Monsieur Henri Charrière era un ciudadano en la plenitud de sus derechos como tal, aunque no mucho antes fuera el presidiario Papillón, huido de la justicia francesa desde la temible Guayana de los condenados al infierno. Papillón se titulaba su libro. Fue un suceso insólito. El prófugo, luego rehabilitado, vivía en Venezuela una vida anodina cuando leyó El astrágalo, una novela francesa que cuenta una huida y fue un negocio editorial cuantioso. El lector Charrière, muy inteligente (por algo sobrevivió a tantos horrores), pensó: «Yo tengo cosas más tremendas que contar, y sabría ser más convincente». Se buscó una ayuda para poner las comas en su sitio y otros pulimentos del lenguaje y la suerte hizo lo demás. Un editor de París se encargó de que un montón de cuadernos de apariencia escolar se convirtieran en un volumen impreso de medio millar de páginas. El éxito fue inmediato. Los focos de la actualidad cayeron sobre el autor que ahora recorría el mundo, el mismo con quien compartía yo algunas horas de estas jornadas isleñas. Nos caímos bien. A él le dolía la muñeca, de dedicar cientos, miles de ejemplares. Yo le dije que, después de profusos anuncios en los periódicos y en la radio, había firmado una veintena escasa en la principal librería de Las Palmas. Él me dijo que envidiaba mi literatura, aquel Cancionero de Sagres que le regalé, que ahora leía por la noche uno de mis poemas y sentía serenidad. Yo le dije que sí, que era hermoso escribir para el propio deleite, ser un escritor de culto, pero no un escritor oculto. Creo que los dos éramos sinceros, y también creo que, al final, ni Charrière se cambiaría por mí ni yo me cambiaría por Charrière.

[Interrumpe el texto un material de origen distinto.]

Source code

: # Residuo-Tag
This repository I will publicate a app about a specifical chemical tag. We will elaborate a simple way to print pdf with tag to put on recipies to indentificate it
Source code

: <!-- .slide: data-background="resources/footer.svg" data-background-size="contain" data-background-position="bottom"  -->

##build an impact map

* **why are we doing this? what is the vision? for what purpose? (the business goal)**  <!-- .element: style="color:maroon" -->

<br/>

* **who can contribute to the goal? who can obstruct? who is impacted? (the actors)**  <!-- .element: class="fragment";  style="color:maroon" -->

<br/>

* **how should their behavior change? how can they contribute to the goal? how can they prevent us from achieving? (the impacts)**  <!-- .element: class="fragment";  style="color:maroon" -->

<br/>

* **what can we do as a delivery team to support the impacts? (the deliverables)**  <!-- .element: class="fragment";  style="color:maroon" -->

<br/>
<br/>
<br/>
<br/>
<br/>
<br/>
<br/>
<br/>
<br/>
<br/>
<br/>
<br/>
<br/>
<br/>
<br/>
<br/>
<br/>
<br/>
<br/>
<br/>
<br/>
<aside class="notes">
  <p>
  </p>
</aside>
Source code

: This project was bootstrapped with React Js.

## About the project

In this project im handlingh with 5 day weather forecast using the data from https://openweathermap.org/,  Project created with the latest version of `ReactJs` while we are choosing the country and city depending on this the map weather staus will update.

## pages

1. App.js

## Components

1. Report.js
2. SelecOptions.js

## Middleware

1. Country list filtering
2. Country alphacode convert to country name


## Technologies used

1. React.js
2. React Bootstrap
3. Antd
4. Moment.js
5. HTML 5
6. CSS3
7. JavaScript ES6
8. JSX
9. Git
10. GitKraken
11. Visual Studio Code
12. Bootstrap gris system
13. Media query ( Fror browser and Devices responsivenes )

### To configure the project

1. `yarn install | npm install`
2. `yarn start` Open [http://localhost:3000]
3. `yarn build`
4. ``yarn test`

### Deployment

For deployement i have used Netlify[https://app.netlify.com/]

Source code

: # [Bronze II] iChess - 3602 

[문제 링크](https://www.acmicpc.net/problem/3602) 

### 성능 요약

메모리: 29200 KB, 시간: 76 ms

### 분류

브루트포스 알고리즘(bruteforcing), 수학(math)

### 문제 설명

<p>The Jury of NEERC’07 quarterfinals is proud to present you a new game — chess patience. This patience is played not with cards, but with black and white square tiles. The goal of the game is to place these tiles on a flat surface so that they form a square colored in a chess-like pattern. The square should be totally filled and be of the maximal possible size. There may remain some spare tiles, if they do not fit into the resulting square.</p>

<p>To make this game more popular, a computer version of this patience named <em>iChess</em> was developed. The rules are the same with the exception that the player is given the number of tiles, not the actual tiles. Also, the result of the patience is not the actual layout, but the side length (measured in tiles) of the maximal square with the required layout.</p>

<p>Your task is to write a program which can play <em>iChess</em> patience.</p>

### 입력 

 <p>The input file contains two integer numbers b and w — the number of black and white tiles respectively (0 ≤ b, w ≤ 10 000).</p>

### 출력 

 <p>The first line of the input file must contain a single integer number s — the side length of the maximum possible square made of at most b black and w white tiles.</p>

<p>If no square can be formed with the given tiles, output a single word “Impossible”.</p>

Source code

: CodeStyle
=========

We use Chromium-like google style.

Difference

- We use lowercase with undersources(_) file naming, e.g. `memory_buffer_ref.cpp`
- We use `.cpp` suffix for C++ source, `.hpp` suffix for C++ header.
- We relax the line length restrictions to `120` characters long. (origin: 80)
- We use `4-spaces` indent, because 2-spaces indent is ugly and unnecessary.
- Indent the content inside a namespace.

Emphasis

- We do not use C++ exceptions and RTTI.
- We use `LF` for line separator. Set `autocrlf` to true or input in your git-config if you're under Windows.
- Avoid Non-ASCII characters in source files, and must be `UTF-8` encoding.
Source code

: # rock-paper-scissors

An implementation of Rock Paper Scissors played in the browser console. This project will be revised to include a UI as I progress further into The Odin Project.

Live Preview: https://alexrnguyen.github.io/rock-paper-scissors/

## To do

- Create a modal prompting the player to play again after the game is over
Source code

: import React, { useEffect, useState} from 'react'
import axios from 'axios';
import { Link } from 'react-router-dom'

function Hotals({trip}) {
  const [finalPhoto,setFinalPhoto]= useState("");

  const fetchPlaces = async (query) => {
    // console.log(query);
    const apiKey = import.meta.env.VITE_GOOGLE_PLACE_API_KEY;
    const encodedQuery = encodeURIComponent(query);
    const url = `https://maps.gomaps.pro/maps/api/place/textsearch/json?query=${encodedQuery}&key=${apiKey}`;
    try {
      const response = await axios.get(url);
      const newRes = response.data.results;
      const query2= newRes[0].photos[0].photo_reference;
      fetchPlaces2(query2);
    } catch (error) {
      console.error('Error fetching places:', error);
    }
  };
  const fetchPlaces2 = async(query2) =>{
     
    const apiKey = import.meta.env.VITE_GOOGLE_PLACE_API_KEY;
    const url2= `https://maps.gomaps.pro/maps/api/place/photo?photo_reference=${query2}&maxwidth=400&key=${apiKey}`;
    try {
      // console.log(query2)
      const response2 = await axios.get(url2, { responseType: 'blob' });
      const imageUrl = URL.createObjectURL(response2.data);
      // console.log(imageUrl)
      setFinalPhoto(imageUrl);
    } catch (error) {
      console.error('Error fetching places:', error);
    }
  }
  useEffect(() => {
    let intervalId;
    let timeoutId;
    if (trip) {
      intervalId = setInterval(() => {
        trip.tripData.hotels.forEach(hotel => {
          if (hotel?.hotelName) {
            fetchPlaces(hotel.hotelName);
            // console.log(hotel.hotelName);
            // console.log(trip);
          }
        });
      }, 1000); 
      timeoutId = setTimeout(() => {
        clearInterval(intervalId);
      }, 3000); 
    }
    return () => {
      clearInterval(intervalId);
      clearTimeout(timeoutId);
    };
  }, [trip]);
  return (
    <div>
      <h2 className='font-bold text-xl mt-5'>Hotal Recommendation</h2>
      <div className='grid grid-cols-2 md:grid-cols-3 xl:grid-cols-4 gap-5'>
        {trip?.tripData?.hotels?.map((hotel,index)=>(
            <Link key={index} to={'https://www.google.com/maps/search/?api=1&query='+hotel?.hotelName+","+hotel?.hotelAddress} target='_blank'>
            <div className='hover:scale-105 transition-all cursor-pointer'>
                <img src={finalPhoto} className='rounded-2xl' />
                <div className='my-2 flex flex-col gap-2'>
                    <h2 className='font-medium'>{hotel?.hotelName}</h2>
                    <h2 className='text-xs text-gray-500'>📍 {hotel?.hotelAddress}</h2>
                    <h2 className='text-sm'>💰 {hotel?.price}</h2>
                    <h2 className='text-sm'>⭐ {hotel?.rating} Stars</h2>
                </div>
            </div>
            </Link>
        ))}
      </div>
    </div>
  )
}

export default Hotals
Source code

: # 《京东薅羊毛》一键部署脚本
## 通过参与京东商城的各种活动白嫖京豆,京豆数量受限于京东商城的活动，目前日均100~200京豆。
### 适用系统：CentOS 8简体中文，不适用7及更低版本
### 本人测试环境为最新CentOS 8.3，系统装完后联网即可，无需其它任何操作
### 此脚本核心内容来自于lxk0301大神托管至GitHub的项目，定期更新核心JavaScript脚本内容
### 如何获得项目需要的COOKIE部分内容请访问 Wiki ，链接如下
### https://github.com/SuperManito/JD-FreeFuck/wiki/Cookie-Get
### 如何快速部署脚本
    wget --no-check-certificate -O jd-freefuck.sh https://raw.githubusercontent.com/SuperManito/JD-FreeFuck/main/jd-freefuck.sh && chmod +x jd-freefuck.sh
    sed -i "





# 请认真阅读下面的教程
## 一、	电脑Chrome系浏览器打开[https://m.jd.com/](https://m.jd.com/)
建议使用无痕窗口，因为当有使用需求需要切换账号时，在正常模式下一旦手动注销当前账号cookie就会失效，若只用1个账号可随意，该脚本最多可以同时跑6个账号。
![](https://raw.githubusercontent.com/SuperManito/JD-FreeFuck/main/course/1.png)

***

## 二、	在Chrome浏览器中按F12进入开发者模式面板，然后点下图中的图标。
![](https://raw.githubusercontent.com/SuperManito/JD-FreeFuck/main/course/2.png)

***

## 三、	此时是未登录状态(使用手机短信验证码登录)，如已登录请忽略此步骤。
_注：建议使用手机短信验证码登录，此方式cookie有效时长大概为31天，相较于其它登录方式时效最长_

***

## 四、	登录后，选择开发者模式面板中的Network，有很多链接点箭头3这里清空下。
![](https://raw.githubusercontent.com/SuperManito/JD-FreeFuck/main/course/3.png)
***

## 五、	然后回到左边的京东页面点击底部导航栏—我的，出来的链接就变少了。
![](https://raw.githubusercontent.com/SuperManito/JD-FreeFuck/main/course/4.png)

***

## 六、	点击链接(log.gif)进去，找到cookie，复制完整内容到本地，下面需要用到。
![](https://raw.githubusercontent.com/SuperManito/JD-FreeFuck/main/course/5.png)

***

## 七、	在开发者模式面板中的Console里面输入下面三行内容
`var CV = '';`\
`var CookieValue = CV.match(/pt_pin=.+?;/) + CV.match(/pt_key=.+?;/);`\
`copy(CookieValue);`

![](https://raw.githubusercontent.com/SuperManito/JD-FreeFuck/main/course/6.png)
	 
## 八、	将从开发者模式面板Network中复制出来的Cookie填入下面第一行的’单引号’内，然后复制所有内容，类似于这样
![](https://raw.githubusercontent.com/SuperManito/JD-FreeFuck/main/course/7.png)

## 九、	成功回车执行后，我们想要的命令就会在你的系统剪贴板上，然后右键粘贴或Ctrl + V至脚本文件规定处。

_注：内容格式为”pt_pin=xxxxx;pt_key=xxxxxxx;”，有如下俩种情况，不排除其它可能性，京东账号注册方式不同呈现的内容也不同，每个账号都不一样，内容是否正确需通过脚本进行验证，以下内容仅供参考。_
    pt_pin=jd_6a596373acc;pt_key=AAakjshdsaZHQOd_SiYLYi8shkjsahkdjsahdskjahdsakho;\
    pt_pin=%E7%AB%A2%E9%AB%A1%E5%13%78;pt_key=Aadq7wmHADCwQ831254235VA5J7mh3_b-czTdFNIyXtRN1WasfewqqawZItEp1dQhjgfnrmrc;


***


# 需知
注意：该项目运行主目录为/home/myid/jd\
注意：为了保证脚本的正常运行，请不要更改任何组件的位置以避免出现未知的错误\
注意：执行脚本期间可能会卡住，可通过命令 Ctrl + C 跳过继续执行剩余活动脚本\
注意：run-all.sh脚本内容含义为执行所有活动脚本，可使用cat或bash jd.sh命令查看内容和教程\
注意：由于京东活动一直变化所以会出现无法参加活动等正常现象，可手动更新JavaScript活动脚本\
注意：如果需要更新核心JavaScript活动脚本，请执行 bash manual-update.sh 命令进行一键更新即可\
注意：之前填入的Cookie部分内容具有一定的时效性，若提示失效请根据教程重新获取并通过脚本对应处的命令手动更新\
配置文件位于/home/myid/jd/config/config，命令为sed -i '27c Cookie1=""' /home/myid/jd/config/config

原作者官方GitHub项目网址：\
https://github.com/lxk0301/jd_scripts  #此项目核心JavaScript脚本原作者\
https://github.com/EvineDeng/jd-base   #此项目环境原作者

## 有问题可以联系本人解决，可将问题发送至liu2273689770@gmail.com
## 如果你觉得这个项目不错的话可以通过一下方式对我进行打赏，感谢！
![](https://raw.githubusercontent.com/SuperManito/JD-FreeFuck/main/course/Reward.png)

Charrière era un eficiente narrador oral. Me gustaba oírle contar su vida. En sus palabras reaparecían muy vivas las escenas de su juicio en el Palacio de Justicia del Sena, de su cautiverio, de sus planes de fuga en plan Conde de Montecristo. Me escalofriaba, sobre todo, una forma de tortura que tenía que aplicarse él mismo. Para una evasión más o menos lejana había que tener dinero, y el único cofre fiable era el propio cuerpo. O sea, el intestino a nivel profundo, donde Papillón, con destreza quirúrgica, se sacaba y se metía un cilindro metálico tantas veces como vaciara la tripa.

—¡Qué horror! —no pude evitarlo—. Mejor abandonar, morir.

Papillón me miró con una dureza que no le conocía, luego se le humanizó la cara hasta casi la sonrisa:

—Ah, chère maître –bromeaba—, vivir, ¡vivir para poder contarlo!

Como despedida de Gran Canaria nos fuimos con los editores a comer unos conejos en San Mateo, un paraje por la Caldera de Bandama. Papillón, en un gesto de amistad y confianza, propuso que comiésemos sin ceremonia, apartó los cubiertos y con sus dedos largos y hábiles trinchó la carne bien aromada. Estaba, como suele decirse, de chuparse los dedos. Papillón se los chupó. El recuerdo del cilindro metálico se me puso en el estómago, y «Me perdonen un momento», me apresuré al lavabo. Cuando volví a la mesa me miró el superviviente de la Guayana con sus ojos de lince. Era muy inteligente.